The State Department has made no secret that it has viewed House Oversight Chairman Darrell Issa’s May 2 subpoena with disdain given the lack of advance notice ahead of its issuance and the politically-charged way it says Issa is conducting the investigation. Still, in accepting Issa’s subpoena, it’s making one thing clear to House Republicans: Kerry’s only testifying to one of their Benghazi panels, not both.
"The Secretary is prepared to appear before the committee on June 12 or June 20," reads the State Department’s letter to Issa, obtained by Foreign Policy. "In doing so, we believe this would remove any need for the Secretary to appear before the Select Committee to answer additional questions."
Whether intentional or not, the decision plays off and exacerbates the internal divisions within the Republican Party over who should lead its investigation into Benghazi. According to House Speaker John Boehner, the committee taking the lead on the investigation is the Benghazi Select Committee led by South Carolina Republican Trey Gowdy. On May 2, Boehner announced his intent to create the committee after new White House e-mails surfaced that raised fresh questions about the administration’s response to the Benghazi attack. "It was time for us to bring this together into one place and to focus our efforts," Boehner told reporters this month. "This is all about getting to the truth."
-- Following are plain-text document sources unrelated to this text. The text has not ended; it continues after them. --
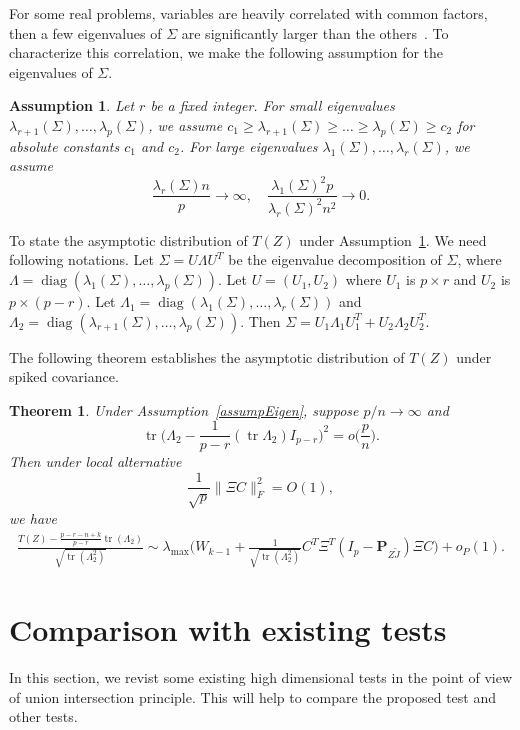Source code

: \documentclass[12pt]{article} %
\DeclareMathOperator{\mytr}{tr}
\DeclareMathOperator{\mydiag}{diag}
\newcommand{\bP}{\mathbf{P}}
\newtheorem{assumption}{Assumption}
\newtheorem{theorem}{Theorem}
\theoremstyle{definition}
\begin{document}
For some real problems, variables are heavily correlated with common factors, then a few eigenvalues of $\Sigma$ are significantly larger than the others~\cite{Ma2015A}.
To characterize this correlation, we make the following assumption for the eigenvalues of $\Sigma$.

\begin{assumption}\label{assumpEigen}
    Let $r$ be a fixed integer.
    For small eigenvalues $\lambda_{r+1}(\Sigma),\ldots,\lambda_p(\Sigma)$, we assume
 $c_1 \geq \lambda_{r+1}(\Sigma) \geq \ldots \geq \lambda_{p}(\Sigma) \geq c_2$ for absolute constants $c_1$ and $c_2$.
    For large eigenvalues $\lambda_1(\Sigma),\ldots,\lambda_r(\Sigma)$,
    we assume 
    $$\frac{\lambda_r(\Sigma) n}{p}\to \infty,\quad
    \frac{\lambda_1(\Sigma)^2 p}{\lambda_r(\Sigma)^2 n^2}\to 0.$$
\end{assumption}


To state the asymptotic distribution of $T(Z)$ under Assumption~\ref{assumpEigen}.
We need following notations.
Let $\Sigma= U\Lambda U^T$ be the eigenvalue decomposition of $\Sigma$, where $\Lambda =\mydiag (\lambda_1(\Sigma),\ldots,\lambda_p(\Sigma))$.
Let $U=(U_1,U_2)$ where $U_1$ is $p\times r$ and $U_2$ is $p\times (p-r)$.
Let $\Lambda_1=\mydiag(\lambda_1(\Sigma),\ldots,\lambda_r(\Sigma))$ and $\Lambda_2=\mydiag(\lambda_{r+1}(\Sigma),\ldots,\lambda_p(\Sigma))$.
Then $\Sigma=U_1\Lambda_1 U_1^T+U_2\Lambda_2 U_2^T$.

The following theorem establishes the asymptotic distribution of $T(Z)$ under spiked covariance.
\begin{theorem}\label{thm1}
    Under Assumption~\eqref{assumpEigen}, suppose $p/n\to \infty$ and
    $$
    \mytr\Big(\Lambda_2-\frac{1}{p-r}(\mytr \Lambda_2)I_{p-r}\Big)^2=o\big(\frac{p}{n}\big).
    $$
    Then under local alternative
    \begin{equation*}
        \frac{1}{\sqrt{p}}\|\Xi C\|_F^2=O(1),
    \end{equation*}
    we have
    $$
    \begin{aligned}
        \frac{T(Z)-\frac{p-r-n+k}{p-r}\mytr(\Lambda_2)}{\sqrt{\mytr (\Lambda_2^2)}}
        \sim
        \lambda_{\max}\Big(W_{k-1}+\tfrac{1}{\sqrt{\mytr(\Lambda_2^2)}} C^T \Xi^T (I_p-\bP_{Z\tilde{J}})\Xi C\Big)
        +o_P(1).
    \end{aligned}
    $$
\end{theorem}

\section{Comparison with existing tests}
\label{sc:compare}
In this section, we revist some existing high dimensional tests in the point of view of union intersection principle.
This will help to compare the proposed test and other tests.
\end{document}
There was just one problem: Issa didn’t want to stop his investigation. Hours before Boehner announced his plans for the select committee, Issa issued a subpoena for Kerry’s attendance at his own House Oversight Committee. Issa, long seen as the lead investigator for Republicans, showed no signs of wanting to play second fiddle to Gowdy, a young Republican with a reputation for tenacity as a district attorney in South Carolina.
"I am issuing a new subpoena to compel you to appear before the Committee to answer questions about your agency’s response to the congressional investigation of the Benghazi attack," Issa said on May 2, hours before Boehner’s comments.
Now that Kerry has agreed to appear before the Oversight Committee, and not the select committee, it raises further questions about who’s in charge and which committee is speaking for the House of Representatives — one of Boehner’s stated goals of establishing the committee in the first place. "In my view, these discoveries compel the House to respond as one institution, and establish one select committee," he said on the House floor on May 8.
It’s also unclear if Gowdy will willingly take a backseat to Issa as the California Republican interrogates the most senior State Department official about the attacks. A spokesperson for Gowdy, Amanda Duvall, would not reveal whether her boss would let Issa be the sole interrogator of Kerry. "The Benghazi Select Committee will talk to all material witnesses as many times as necessary to discover all relevant facts and answer all relevant questions in a manner consistent with fair practice and respectful of the witnesses’ other responsibilities," she said.
Meanwhile, Issa spokesman Frederick Hill says the Oversight Committee has accepted Kerry’s requested date and is eager to host him. "Chairman Issa accepted the Secretary’s offer to testify on June 12," said Hill. "The Committee looks forward to his appearance."